Bañarse en el Antártico
La
Antártida es una realidad difusa que parece encajar bien con la de los sueños.
La Antártida es el fin del mundo, y realmente lo más parecido que hay a otra
realidad, a otro mundo sobre la superficie de la Tierra. Los datos lo
confirman: es el continente más frío, el más seco, el más alto, el más ventoso,
el lugar en el que se ha registrado la temperatura más baja del planeta.

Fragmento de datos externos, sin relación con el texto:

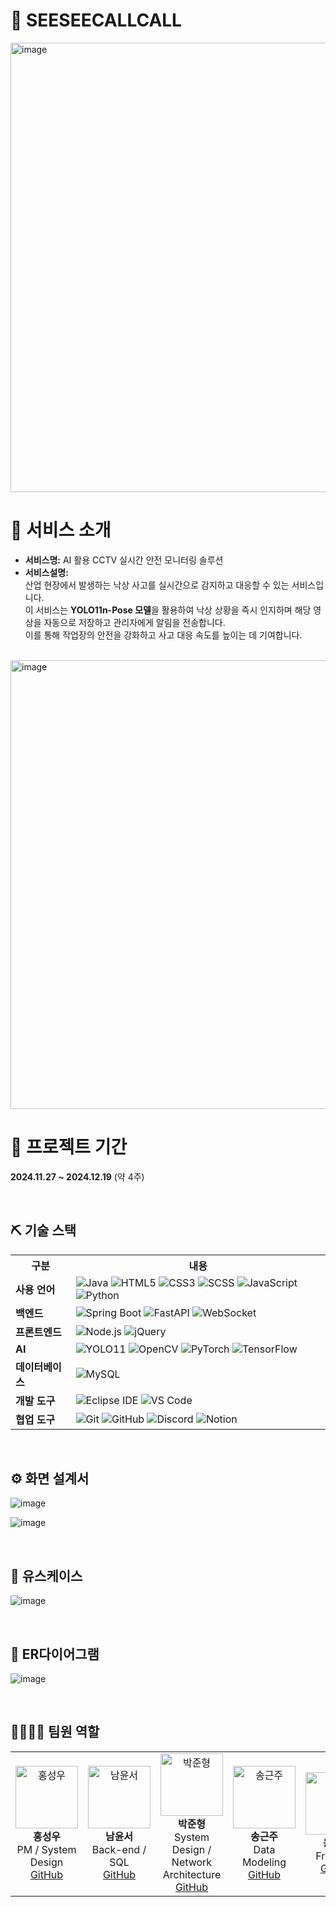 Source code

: # 🎥 SEESEECALLCALL

<img width="719" alt="image" src="https://github.com/user-attachments/assets/f70384cf-d9e7-4e4e-9656-3a6b68823b12" />

# 👀 서비스 소개

* **서비스명:** AI 활용 CCTV 실시간 안전 모니터링 솔루션
* **서비스설명:**  
  산업 현장에서 발생하는 낙상 사고를 실시간으로 감지하고 대응할 수 있는 서비스입니다.  
  이 서비스는 **YOLO11n-Pose 모델**을 활용하여 낙상 상황을 즉시 인지하며 해당 영상을 자동으로 저장하고 관리자에게 알림을 전송합니다.  
  이를 통해 작업장의 안전을 강화하고 사고 대응 속도를 높이는 데 기여합니다.

<br>

<img width="718" alt="image" src="https://github.com/user-attachments/assets/53ecea38-d4e8-4d63-81d1-5145d45e8398" />

<br>

# 📅 프로젝트 기간
**2024.11.27 ~ 2024.12.19** (약 4주)

<br>


## ⛏ 기술 스택
<table>
  <tr>
    <th>구분</th>
    <th>내용</th>
  </tr>
  <tr>
    <td><b>사용 언어</b></td>
    <td>
      <img src="https://img.shields.io/badge/Java-007396?style=for-the-badge&logo=java&logoColor=white" alt="Java"/>
      <img src="https://img.shields.io/badge/HTML5-E34F26?style=for-the-badge&logo=HTML5&logoColor=white" alt="HTML5"/>
      <img src="https://img.shields.io/badge/CSS3-1572B6?style=for-the-badge&logo=CSS3&logoColor=white" alt="CSS3"/>
      <img src="https://img.shields.io/badge/SCSS-FF1493?style=for-the-badge&logo=SASS&logoColor=white" alt="SCSS"/>
      <img src="https://img.shields.io/badge/JavaScript-F7DF1E?style=for-the-badge&logo=JavaScript&logoColor=black" alt="JavaScript"/>
      <img src="https://img.shields.io/badge/Python-3776AB?style=for-the-badge&logo=Python&logoColor=white" alt="Python"/>
    </td>
  </tr>
  <tr>
    <td><b>백엔드</b></td>
    <td>
      <img src="https://img.shields.io/badge/Spring Boot-6DB33F?style=for-the-badge&logo=SpringBoot&logoColor=white" alt="Spring Boot"/>
      <img src="https://img.shields.io/badge/FastAPI-009688?style=for-the-badge&logo=FastAPI&logoColor=white" alt="FastAPI"/>
      <img src="https://img.shields.io/badge/WebSocket-339933?style=for-the-badge&logo=WebSocket&logoColor=white" alt="WebSocket"/>
    </td>
  </tr>
  <tr>
    <td><b>프론트엔드</b></td>
    <td>
      <img src="https://img.shields.io/badge/Node.js-339933?style=for-the-badge&logo=Node.js&logoColor=white" alt="Node.js"/>
      <img src="https://img.shields.io/badge/jQuery-0769AD?style=for-the-badge&logo=jQuery&logoColor=white" alt="jQuery"/>
    </td>
  </tr>
  <tr>
    <td><b>AI</b></td>
    <td>
      <img src="https://img.shields.io/badge/YOLO11-FF6F00?style=for-the-badge&logo=YOLO&logoColor=white" alt="YOLO11"/>
      <img src="https://img.shields.io/badge/OpenCV-5C3EE8?style=for-the-badge&logo=OpenCV&logoColor=white" alt="OpenCV"/>
      <img src="https://img.shields.io/badge/PyTorch-EE4C2C?style=for-the-badge&logo=PyTorch&logoColor=white" alt="PyTorch"/>
      <img src="https://img.shields.io/badge/TensorFlow-FF6F00?style=for-the-badge&logo=TensorFlow&logoColor=white" alt="TensorFlow"/>
    </td>
  </tr>
  <tr>
    <td><b>데이터베이스</b></td>
    <td>
      <img src="https://img.shields.io/badge/MySQL-4479A1?style=for-the-badge&logo=MySQL&logoColor=white" alt="MySQL"/>
    </td>
  </tr>
  <tr>
    <td><b>개발 도구</b></td>
    <td>
      <img src="https://img.shields.io/badge/Eclipse IDE-2C2255?style=for-the-badge&logo=Eclipse&logoColor=white" alt="Eclipse IDE"/>
      <img src="https://img.shields.io/badge/Visual Studio Code-007ACC?style=for-the-badge&logo=VisualStudioCode&logoColor=white" alt="VS Code"/>
    </td>
  </tr>
  <tr>
    <td><b>협업 도구</b></td>
    <td>
      <img src="https://img.shields.io/badge/Git-F05032?style=for-the-badge&logo=Git&logoColor=white" alt="Git"/>
      <img src="https://img.shields.io/badge/GitHub-181717?style=for-the-badge&logo=GitHub&logoColor=white" alt="GitHub"/>
      <img src="https://img.shields.io/badge/Discord-5865F2?style=for-the-badge&logo=Discord&logoColor=white" alt="Discord"/>
      <img src="https://img.shields.io/badge/Notion-000000?style=for-the-badge&logo=Notion&logoColor=white" alt="Notion"/>
    </td>
  </tr>
</table>
<br>


## ⚙ 화면 설계서
![image](https://github.com/user-attachments/assets/c170c387-28ee-40f3-99ea-6b9c8e5d8a3c)

![image](https://github.com/user-attachments/assets/a08cc3de-ee0b-4f9e-b3d6-096d02ac74ff)

<br>

## 📌 유스케이스
![image](https://github.com/user-attachments/assets/f7f76fa2-a82a-41fd-8900-e48221880e86)

<br>

## 📌 ER다이어그램
![image](https://github.com/user-attachments/assets/22b8e389-bb4f-4913-b849-bc658af290de)

<br>

## 👨‍👩‍👦‍👦 팀원 역할
<table>
  <tr>
    <td align="center">
      <img src="https://github.com/user-attachments/assets/24d8c7b5-6109-44e5-afb4-4e2925957af7" width="100" height="100" alt="홍성우"/>
      <br><b>홍성우</b>
      <br>PM / System Design
      <br><a href="https://github.com/bicyclesung" target="_blank">GitHub</a>
    </td>
    <td align="center">
      <img src="https://github.com/user-attachments/assets/78df9d46-e713-43aa-9e7a-22edd8efa161" width="100" height="100" alt="남윤서"/>
      <br><b>남윤서</b>
      <br>Back-end / SQL
      <br><a href="https://github.com/NAPJACKMANDU" target="_blank">GitHub</a>
    </td>
    <td align="center">
      <img src="https://github.com/user-attachments/assets/d47112d8-f9b1-4b1a-ab45-26a212d50278" width="100" height="100" alt="박준형"/>
      <br><b>박준형</b>
      <br>System Design / <br> Network Architecture
      <br><a href="https://github.com/wnsgud6707" target="_blank">GitHub</a>
    </td>
    <td align="center">
      <img src="https://github.com/user-attachments/assets/374b88d5-2b6a-4878-8305-aa4ebc27400f" width="100" height="100" alt="송근주"/>
      <br><b>송근주</b>
      <br>Data Modeling
      <br><a href="https://github.com/capcat47" target="_blank">GitHub</a>
    </td>
    <td align="center">
      <img src="https://github.com/user-attachments/assets/da8caec3-3e57-43f9-95c0-9205c25c43b1" width="100" height="100" alt="윤한빛"/>
      <br><b>윤한빛</b>
      <br>Frontend
      <br><a href="https://github.com/yoon-vit" target="_blank">GitHub</a>
    </td>
  </tr>
</table>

También el único en el que no se han desarrollado culturas nativas, en el que
nunca ha habido guerras y donde, hasta hace pocos años, no había nacido nadie.
Es el continente más extraño, el más insólito, el más solitario.
Atravesar
el Pasaje de Drake puede llevar 36 horas en los modernos y potentes barcos
actuales. Y después, pasado ese trance, en algún momento se oye la voz del jefe
de expedición avisando de que próximamente se llegará a isla Decepción, donde
se hará el primer desembarco. Curiosamente, en la isla Decepción no hay
glaciares ni montañas de hielo, ya que es la parte superior del cráter de un
volcán que mantiene su actividad y, por tanto, su temperatura es muy superior a
la de otras islas cercanas. Su forma peculiar, la de una rosquilla a la que
alguien parece haberle dado un mordisco, la convirtió en un puerto perfecto que
fue aprovechado por los balleneros que se adentraban en su interior tranquilo
donde, además, disponían de agua caliente. Por eso, en isla Decepción es
posible cumplir con el inverosímil sueño de bañarse en las gélidas aguas del
océano Antártico.
Las bondades de la Península Antártica
Los
días siguientes de la expedición permiten acercarse a diferentes lugares de la
Península Antártica. Es aquí donde es más fácil, por una pura cuestión de
proximidad al resto del mundo, visitar el continente helado. También es el más
propicio y el más interesante. En esta península el paisaje es más variado y
más agreste que en el resto de la Antártida, donde predominan las planicies de
hielo de la meseta polar, la línea de costa es un frente continuo de hielo de
50 metros de altura y hay pocos espacios o playas libres para desembarcar. En
la Península, en cambio, la costa es irregular, las montañas surgen
directamente desde el mar y abundan las playas y los puertos naturales libres
de hielo. Por eso mismo aquí están muchas de las estaciones científicas que
diferentes países han instalado en la Antártida. La única presencia humana en
este mundo helado.
El
viaje sigue siendo una aventura, y el programa es solo una declaración de
intenciones. Las visitas previstas pueden suprimirse a última hora por el
estado del mar, por los vientos o por la presencia de icebergs que hacen
imposible el desembarco. El viajero está inmerso en una naturaleza extrema,
donde es necesario adaptarse a las condiciones climatológicas y estar dispuesto
a modificar los planes de viaje en cualquier momento. Por ello, tan importante
como los descensos a tierra es contemplar lo que se despliega delante del
barco: el paisaje deslumbrante del estrecho de Gerlache –por el que se navega
entre bloques de hielo–, la visión de un grupo de pingüinos agolpados sobre lo
alto de un iceberg o el vuelo majestuoso de un albatros errante, el ave de
mayor envergadura de todo el mundo. Son imágenes que se fijan de manera
indeleble en la memoria.
Reductos humanos en el continente helado
También hay momentos en
los que la experiencia de la naturaleza pura se mezcla con la historia de la
escasa presencia humana. Como en Wiencke Island, donde se desembarca en la
antigua base británica de Port Lockroy, convertida ahora en un museo que
permite revivir las condiciones de vida de los investigadores que se instalaban
hace décadas en estas soledades. O en bases que siguen en uso, como la ucraniana
Akademik Vernadsky, en la isla Galíndez. A su alrededor permanecen los campos
de hielo, el viento, las focas, las ballenas y las aves marinas. También, como
en pocos lugares del mundo, la soledad y el silencio.